>>>>
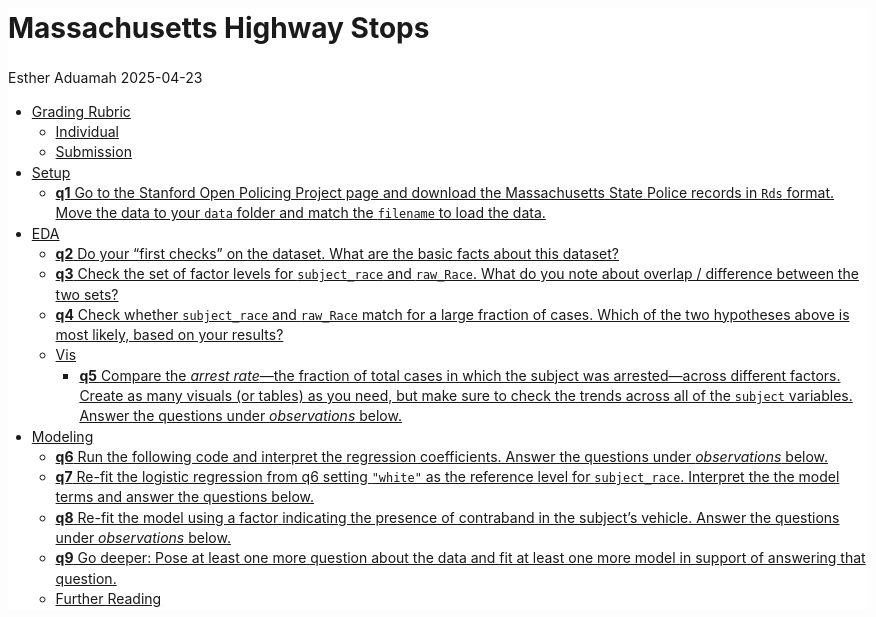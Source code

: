 Massachusetts Highway Stops
================
Esther Aduamah
2025-04-23

- [Grading Rubric](#grading-rubric)
  - [Individual](#individual)
  - [Submission](#submission)
- [Setup](#setup)
  - [**q1** Go to the Stanford Open Policing Project page and download
    the Massachusetts State Police records in `Rds` format. Move the
    data to your `data` folder and match the `filename` to load the
    data.](#q1-go-to-the-stanford-open-policing-project-page-and-download-the-massachusetts-state-police-records-in-rds-format-move-the-data-to-your-data-folder-and-match-the-filename-to-load-the-data)
- [EDA](#eda)
  - [**q2** Do your “first checks” on the dataset. What are the basic
    facts about this
    dataset?](#q2-do-your-first-checks-on-the-dataset-what-are-the-basic-facts-about-this-dataset)
  - [**q3** Check the set of factor levels for `subject_race` and
    `raw_Race`. What do you note about overlap / difference between the
    two
    sets?](#q3-check-the-set-of-factor-levels-for-subject_race-and-raw_race-what-do-you-note-about-overlap--difference-between-the-two-sets)
  - [**q4** Check whether `subject_race` and `raw_Race` match for a
    large fraction of cases. Which of the two hypotheses above is most
    likely, based on your
    results?](#q4-check-whether-subject_race-and-raw_race-match-for-a-large-fraction-of-cases-which-of-the-two-hypotheses-above-is-most-likely-based-on-your-results)
  - [Vis](#vis)
    - [**q5** Compare the *arrest rate*—the fraction of total cases in
      which the subject was arrested—across different factors. Create as
      many visuals (or tables) as you need, but make sure to check the
      trends across all of the `subject` variables. Answer the questions
      under *observations*
      below.](#q5-compare-the-arrest-ratethe-fraction-of-total-cases-in-which-the-subject-was-arrestedacross-different-factors-create-as-many-visuals-or-tables-as-you-need-but-make-sure-to-check-the-trends-across-all-of-the-subject-variables-answer-the-questions-under-observations-below)
- [Modeling](#modeling)
  - [**q6** Run the following code and interpret the regression
    coefficients. Answer the questions under *observations*
    below.](#q6-run-the-following-code-and-interpret-the-regression-coefficients-answer-the-questions-under-observations-below)
  - [**q7** Re-fit the logistic regression from q6 setting `"white"` as
    the reference level for `subject_race`. Interpret the the model
    terms and answer the questions
    below.](#q7-re-fit-the-logistic-regression-from-q6-setting-white-as-the-reference-level-for-subject_race-interpret-the-the-model-terms-and-answer-the-questions-below)
  - [**q8** Re-fit the model using a factor indicating the presence of
    contraband in the subject’s vehicle. Answer the questions under
    *observations*
    below.](#q8-re-fit-the-model-using-a-factor-indicating-the-presence-of-contraband-in-the-subjects-vehicle-answer-the-questions-under-observations-below)
  - [**q9** Go deeper: Pose at least one more question about the data
    and fit at least one more model in support of answering that
    question.](#q9-go-deeper-pose-at-least-one-more-question-about-the-data-and-fit-at-least-one-more-model-in-support-of-answering-that-question)
  - [Further Reading](#further-reading)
<<<<
» **PROBLEM STATEMENT**
Leave out the pictures and give the rest of the material again, unaltered.

» **OUTPUT BELOW**
Source code

: Massachusetts Highway Stops
================
Esther Aduamah
2025-04-23

- [Grading Rubric](#grading-rubric)
  - [Individual](#individual)
  - [Submission](#submission)
- [Setup](#setup)
  - [**q1** Go to the Stanford Open Policing Project page and download
    the Massachusetts State Police records in `Rds` format. Move the
    data to your `data` folder and match the `filename` to load the
    data.](#q1-go-to-the-stanford-open-policing-project-page-and-download-the-massachusetts-state-police-records-in-rds-format-move-the-data-to-your-data-folder-and-match-the-filename-to-load-the-data)
- [EDA](#eda)
  - [**q2** Do your “first checks” on the dataset. What are the basic
    facts about this
    dataset?](#q2-do-your-first-checks-on-the-dataset-what-are-the-basic-facts-about-this-dataset)
  - [**q3** Check the set of factor levels for `subject_race` and
    `raw_Race`. What do you note about overlap / difference between the
    two
    sets?](#q3-check-the-set-of-factor-levels-for-subject_race-and-raw_race-what-do-you-note-about-overlap--difference-between-the-two-sets)
  - [**q4** Check whether `subject_race` and `raw_Race` match for a
    large fraction of cases. Which of the two hypotheses above is most
    likely, based on your
    results?](#q4-check-whether-subject_race-and-raw_race-match-for-a-large-fraction-of-cases-which-of-the-two-hypotheses-above-is-most-likely-based-on-your-results)
  - [Vis](#vis)
    - [**q5** Compare the *arrest rate*—the fraction of total cases in
      which the subject was arrested—across different factors. Create as
      many visuals (or tables) as you need, but make sure to check the
      trends across all of the `subject` variables. Answer the questions
      under *observations*
      below.](#q5-compare-the-arrest-ratethe-fraction-of-total-cases-in-which-the-subject-was-arrestedacross-different-factors-create-as-many-visuals-or-tables-as-you-need-but-make-sure-to-check-the-trends-across-all-of-the-subject-variables-answer-the-questions-under-observations-below)
- [Modeling](#modeling)
  - [**q6** Run the following code and interpret the regression
    coefficients. Answer the questions under *observations*
    below.](#q6-run-the-following-code-and-interpret-the-regression-coefficients-answer-the-questions-under-observations-below)
  - [**q7** Re-fit the logistic regression from q6 setting `"white"` as
    the reference level for `subject_race`. Interpret the the model
    terms and answer the questions
    below.](#q7-re-fit-the-logistic-regression-from-q6-setting-white-as-the-reference-level-for-subject_race-interpret-the-the-model-terms-and-answer-the-questions-below)
  - [**q8** Re-fit the model using a factor indicating the presence of
    contraband in the subject’s vehicle. Answer the questions under
    *observations*
    below.](#q8-re-fit-the-model-using-a-factor-indicating-the-presence-of-contraband-in-the-subjects-vehicle-answer-the-questions-under-observations-below)
  - [**q9** Go deeper: Pose at least one more question about the data
    and fit at least one more model in support of answering that
    question.](#q9-go-deeper-pose-at-least-one-more-question-about-the-data-and-fit-at-least-one-more-model-in-support-of-answering-that-question)
  - [Further Reading](#further-reading)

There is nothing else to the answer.